Norway is not in the EU but is within the European Economic Area (EEA). The EEA, is an agreement between the EFTA states (minus Switzerland) and the EU, giving Norway access to the Single Market. The EEA however differs from most free trade agreements in that it is a ‘living agreement’ into which new EU laws can be inserted as they are made. Norway therefore adopts EU law in many areas (including in areas the UK is not involved in, such as Schengen). However, Norway does not have to adopt EU laws relating to the CAP, CFP and external trade agreements, making the EEA in the eyes of many Norwegians preferable to joining the EU.
In Norway, which has voted not to join the EU, there remains a smouldering IN/Out debate. When it comes to estimating the influence of EU law the ‘lets remain OUT’ campaigners argue that the EEA forces them to enact only 9% of EU legislative acts – thus leaving Norway largely free to pursue its own policies. The Norwegian ‘IN’ campaigners by contrast argue the figure is closer to 75%, making their point that as Norway already has to adopt most of the law they may as well join to gain more influence on how they are made. Naturally, those in the UK who advocate leaving the EU and joining an EEA-type agreement are keen to highlight the 9% figure to argue the UK ‘could be like Norway’, – escaping a large proportion of the laws while retaining access to the Single Market.
How is it possible to argue it is both 9% and 75%?
Firstly, the 9% figure: This comes from the Norwegian No campaign and is based on a study by Morten Harper that, based on a Eur-Lex search, compared all EU Directives, Regulations and legislative acts (a depressing 52,183 from 2000-2013) with the number enacted in the EEA agreement – 4,724. Making the proportion of EU legislative enacted in Norway 9.05%.
The 75% figure comes from a study commissioned by the Norwegian Government into the impact of the EEA “Outside and Inside”. This study, rather than counting the number of EU laws, tried to estimate the effect of the laws in Norway. It concluded “approximately three quarters of substantive EU law and policy” in the EEA comes from the EU. [This study is of EU laws enacted, not the proportion of Norwegian laws that come from the EU]
There is no full-proof way of estimating the proportion of EU law enacted. Counting one for one is one method, but that leads to the problem that one ‘Working Time Directive’ is valued at the same impact as one regulation on, say, blue cheese. Another is subjective, assigning importance to different laws as with the case in the Norwegian Government’s study. And then there are various ways in between.
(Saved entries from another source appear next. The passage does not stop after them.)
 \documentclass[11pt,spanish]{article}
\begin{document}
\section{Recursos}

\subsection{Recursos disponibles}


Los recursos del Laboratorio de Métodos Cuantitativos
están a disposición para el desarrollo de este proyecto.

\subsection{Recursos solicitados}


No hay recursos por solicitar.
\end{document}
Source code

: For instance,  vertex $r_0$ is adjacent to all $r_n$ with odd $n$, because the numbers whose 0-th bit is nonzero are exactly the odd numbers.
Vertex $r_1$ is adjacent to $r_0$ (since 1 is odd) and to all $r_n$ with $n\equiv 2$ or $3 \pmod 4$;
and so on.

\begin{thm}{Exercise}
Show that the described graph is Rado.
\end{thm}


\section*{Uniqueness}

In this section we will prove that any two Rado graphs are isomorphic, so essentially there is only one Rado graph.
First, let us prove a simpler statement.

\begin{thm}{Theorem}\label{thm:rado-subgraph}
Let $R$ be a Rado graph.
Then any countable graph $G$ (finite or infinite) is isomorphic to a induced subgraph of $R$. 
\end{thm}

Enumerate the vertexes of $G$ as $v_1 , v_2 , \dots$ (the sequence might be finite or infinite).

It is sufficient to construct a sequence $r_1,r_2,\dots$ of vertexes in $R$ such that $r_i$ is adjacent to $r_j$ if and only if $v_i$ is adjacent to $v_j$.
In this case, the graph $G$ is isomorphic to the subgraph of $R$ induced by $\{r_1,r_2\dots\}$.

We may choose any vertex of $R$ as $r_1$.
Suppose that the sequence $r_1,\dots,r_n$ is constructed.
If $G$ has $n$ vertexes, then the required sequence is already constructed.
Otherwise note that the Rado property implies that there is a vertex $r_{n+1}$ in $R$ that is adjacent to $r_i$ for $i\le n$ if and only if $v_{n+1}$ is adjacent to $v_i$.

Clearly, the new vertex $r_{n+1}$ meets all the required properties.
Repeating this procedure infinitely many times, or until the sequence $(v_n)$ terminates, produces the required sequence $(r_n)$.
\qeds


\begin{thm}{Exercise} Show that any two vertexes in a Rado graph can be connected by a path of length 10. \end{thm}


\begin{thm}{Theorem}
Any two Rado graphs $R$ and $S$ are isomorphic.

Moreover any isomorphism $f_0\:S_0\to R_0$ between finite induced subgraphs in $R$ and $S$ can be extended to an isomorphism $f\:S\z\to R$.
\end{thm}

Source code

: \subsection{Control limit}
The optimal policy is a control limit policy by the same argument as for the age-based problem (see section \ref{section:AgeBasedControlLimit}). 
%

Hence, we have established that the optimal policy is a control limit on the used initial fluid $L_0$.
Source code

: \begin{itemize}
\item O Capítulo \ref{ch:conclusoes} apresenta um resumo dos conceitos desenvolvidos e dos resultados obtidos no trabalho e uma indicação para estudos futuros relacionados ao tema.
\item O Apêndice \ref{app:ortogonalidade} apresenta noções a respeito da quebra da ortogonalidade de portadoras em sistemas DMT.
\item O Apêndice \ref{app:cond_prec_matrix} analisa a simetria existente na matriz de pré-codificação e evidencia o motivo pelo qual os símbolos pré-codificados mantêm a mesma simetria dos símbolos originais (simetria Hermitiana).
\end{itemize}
There are also a range of caveats here. First, many EU measures are temporary and therefore don’t make it into EEA legislation. This is however likely to be an underestimate as pointed out on the EUreferendum blog counting those in force, rather than enacted gets you to 17%. The external trade policy also give rise to a disproportional number of rules as every tariff line is an effective EU measure.
There are a number of interesting things about this debate in Norway – one being that it mirrors the debate in the UK, but with the roles reversed: the “Remain Out” camp wants to talk down the share of national laws coming from the EU, whereas the “In” side wants to talk it up. Nick Clegg, earlier this year claimed that only 7% of all law in the UK came from the EU, by selecting only UK Acts of Parliament rather than the much higher proportion of all UK legislation (though Clegg once claimed it was 50% to argue a different point). The truth is that if the UK joined the EEA, it would have to enact less EU regulation than at present, how much less is definitely open for discussion.